The Rolling Hills Zoo is a medium-sized zoo near Salina, Kansas. It is located in rural Saline County, 6.0 mi west of the I-70 and I-135 interchange, and 2.5 mi south of I-70 Exit 244 through the unincorporated community of Hedville. It houses over 100 species of animals in a number of exhibits. The zoo also includes a 64,000 square foot wildlife museum.

The Rolling Hills Zoo is an accredited member of the Association of Zoos and Aquariums (AZA). Admission includes both the zoo and the wildlife museum. The museum also contains the Helen L Graves Hideaway Hollow play area as well as the Earl Bane gallery, which is dedicated to traveling exhibits.

==History==
In the early 1980s, Salina businessman Charlie Walker purchased a section of ground in western Saline County. A large barn was built to house a number of Belgian horses and Rolling Hills Ranch was born. During the early years, hundreds of schoolchildren visited the “Main Barn” each year to learn about the large draft horses.

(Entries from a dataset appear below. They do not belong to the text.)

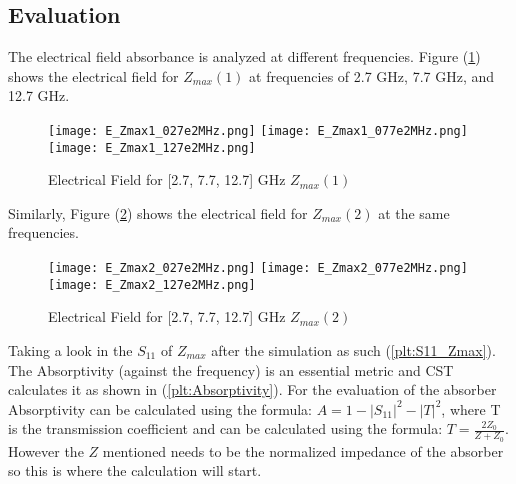     \subsection{\textsf{Evaluation}}

        The electrical field absorbance is analyzed at different frequencies. 
        Figure (\ref{img:E_Zmax1}) shows the electrical field for $Z_{max}(1)$
        at frequencies of 2.7 GHz, 7.7 GHz, and 12.7 GHz.

        \begin{figure}[h]
            \centering
            
            \texttt{[image: E\_Zmax1\_027e2MHz.png]}\hfil
            \texttt{[image: E\_Zmax1\_077e2MHz.png]}\hfil
            \texttt{[image: E\_Zmax1\_127e2MHz.png]}
            
            \caption{Electrical Field for [2.7, 7.7, 12.7] GHz $Z_{max}(1)$}
            \label{img:E_Zmax1}
        \end{figure}

        Similarly, Figure (\ref{img:E_Zmax2}) shows the electrical field for $Z_{max}(2)$
        at the same frequencies.
        \begin{figure}[h]
            \centering
            
            \texttt{[image: E\_Zmax2\_027e2MHz.png]}\hfil
            \texttt{[image: E\_Zmax2\_077e2MHz.png]}\hfil
            \texttt{[image: E\_Zmax2\_127e2MHz.png]}
            
            \caption{Electrical Field for [2.7, 7.7, 12.7] GHz $Z_{max}(2)$}
            \label{img:E_Zmax2}
        \end{figure}

        Taking a look in the $S_{11}$ of $Z_{max}$ after the simulation as such
        (\ref{plt:S11_Zmax}). The Absorptivity (against the frequency) is an
        essential metric and CST calculates it as shown in (\ref{plt:Absorptivity}).
        For the evaluation of the absorber Absorptivity can be calculated using the
        formula: $ A = 1 - |S_{11}|^2 - |T|^2 $, where T is the transmission
        coefficient and can be calculated using the formula: $T =
        \frac{2Z_0}{Z+Z_0}$. However the $Z$ mentioned needs to be the normalized
        impedance of the absorber so this is where the calculation will start.

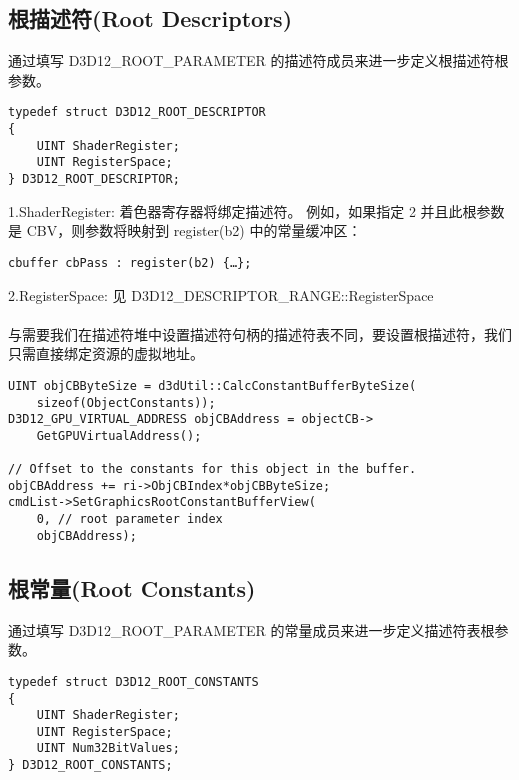 \subsection{根描述符(Root Descriptors)}
\begin{flushleft}
通过填写 D3D12\_ROOT\_PARAMETER 的描述符成员来进一步定义根描述符根参数。\\
\end{flushleft}

\begin{lstlisting}
typedef struct D3D12_ROOT_DESCRIPTOR
{
    UINT ShaderRegister;
    UINT RegisterSpace;
} D3D12_ROOT_DESCRIPTOR;
\end{lstlisting}

\begin{flushleft}
1.ShaderRegister: 着色器寄存器将绑定描述符。 例如，如果指定 2 并且此根参数是 CBV，则参数将映射到 register(b2) 中的常量缓冲区：\\
\end{flushleft}
\begin{lstlisting}
cbuffer cbPass : register(b2) {…};
\end{lstlisting}
\begin{flushleft}
2.RegisterSpace: 见 D3D12\_DESCRIPTOR\_RANGE::RegisterSpace\\
~\\
与需要我们在描述符堆中设置描述符句柄的描述符表不同，要设置根描述符，我们只需直接绑定资源的虚拟地址。\\
\end{flushleft}
\begin{lstlisting}
UINT objCBByteSize = d3dUtil::CalcConstantBufferByteSize(
    sizeof(ObjectConstants));
D3D12_GPU_VIRTUAL_ADDRESS objCBAddress = objectCB->
    GetGPUVirtualAddress();

// Offset to the constants for this object in the buffer.
objCBAddress += ri->ObjCBIndex*objCBByteSize;
cmdList->SetGraphicsRootConstantBufferView(
    0, // root parameter index
    objCBAddress);
\end{lstlisting}

\subsection{根常量(Root Constants)}
\begin{flushleft}
通过填写 D3D12\_ROOT\_PARAMETER 的常量成员来进一步定义描述符表根参数。\\
\end{flushleft}
\begin{lstlisting}
typedef struct D3D12_ROOT_CONSTANTS
{
    UINT ShaderRegister;
    UINT RegisterSpace;
    UINT Num32BitValues;
} D3D12_ROOT_CONSTANTS;
\end{lstlisting}

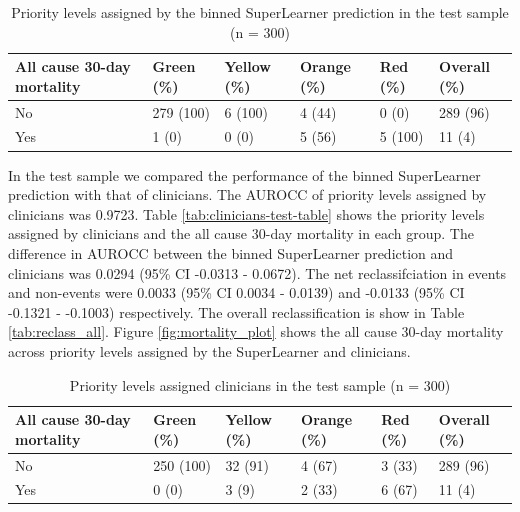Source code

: \documentclass[10pt,letterpaper]{article}\usepackage[]{graphicx}\usepackage[]{color}
\begin{document}
\begin{table}[ht]
\centering
\caption{Priority levels assigned by the binned SuperLearner prediction in the test sample (n = 300)} 
\label{tab:superlearner-priorities-test}
\begin{tabular}{llllll}
  \hline
All cause 30-day mortality & Green (\%) & Yellow (\%) & Orange (\%) & Red (\%) & Overall (\%) \\ 
  \hline
No & 279 (100) & 6 (100) & 4 (44) & 0 (0) & 289 (96) \\ 
  Yes & 1 (0) & 0 (0) & 5 (56) & 5 (100) & 11 (4) \\ 
   \hline
\end{tabular}
\end{table}


In the test sample we compared the performance of the binned SuperLearner
prediction with that of clinicians. The AUROCC of priority levels assigned by
clinicians was 0.9723. Table \ref{tab:clinicians-test-table}
shows the priority levels assigned by clinicians and the all cause 30-day
mortality in each group. The difference in AUROCC between the binned
SuperLearner prediction and clinicians was
0.0294 (95\% CI -0.0313 - 0.0672). The net reclassifciation in events and
non-events were 0.0033 (95\% CI 0.0034 - 0.0139) and -0.0133 (95\% CI -0.1321 - -0.1003) respectively. The overall
reclassification is show in Table \ref{tab:reclass_all}. Figure
\ref{fig:mortality_plot} shows the all cause 30-day mortality across priority
levels assigned by the SuperLearner and clinicians.

\begin{table}[ht]
\centering
\caption{Priority levels assigned clinicians in the test sample (n = 300)} 
\label{tab:clinicians-priorities-test}
\begin{tabular}{llllll}
  \hline
All cause 30-day mortality & Green (\%) & Yellow (\%) & Orange (\%) & Red (\%) & Overall (\%) \\ 
  \hline
No & 250 (100) & 32 (91) & 4 (67) & 3 (33) & 289 (96) \\ 
  Yes & 0 (0) & 3 (9) & 2 (33) & 6 (67) & 11 (4) \\ 
   \hline
\end{tabular}
\end{table}
\end{document}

In the late 1980s, Walker decided to add a few animals to the barn, such as two black bear cubs, a few llamas, and a lioness. The tours were no longer requested only by school groups. Family reunions, class reunions, and other groups were requesting tours of the Main Barn to see these animals.

In 1995, the exotic animal portion of the ranch formally broke its ties with Rolling Hills Ranch and became a private, non-profit foundation dedicated to the conservation and propagation of rare and endangered species. The animal collection, land, and equipment were donated into the newly formed foundation, Rolling Hills Refuge Wildlife Conservation Center, and construction of the zoo began in earnest. After five years of construction, the zoo opened to the public in the fall of 1999.

In 2000, the vision was expanded to include a wildlife museum. A 64,000-square-foot building was constructed. A portion of this building was designated as a conference center that could be rented out for business meetings, receptions, or used for the zoo’s own events. The conference center held its first event in April 2002.

Construction began on the interior portion of the wildlife museum in 2003. The museum also offers a 2,000-square-foot travelling exhibit area, a children’s exploration room, and a domed ADM Theater. The museum opened to the public in March 2005.

In 2009, the park underwent an official name change to Rolling Hills Wildlife Adventure. Rolling Hills Zoo is a public, non-profit organization.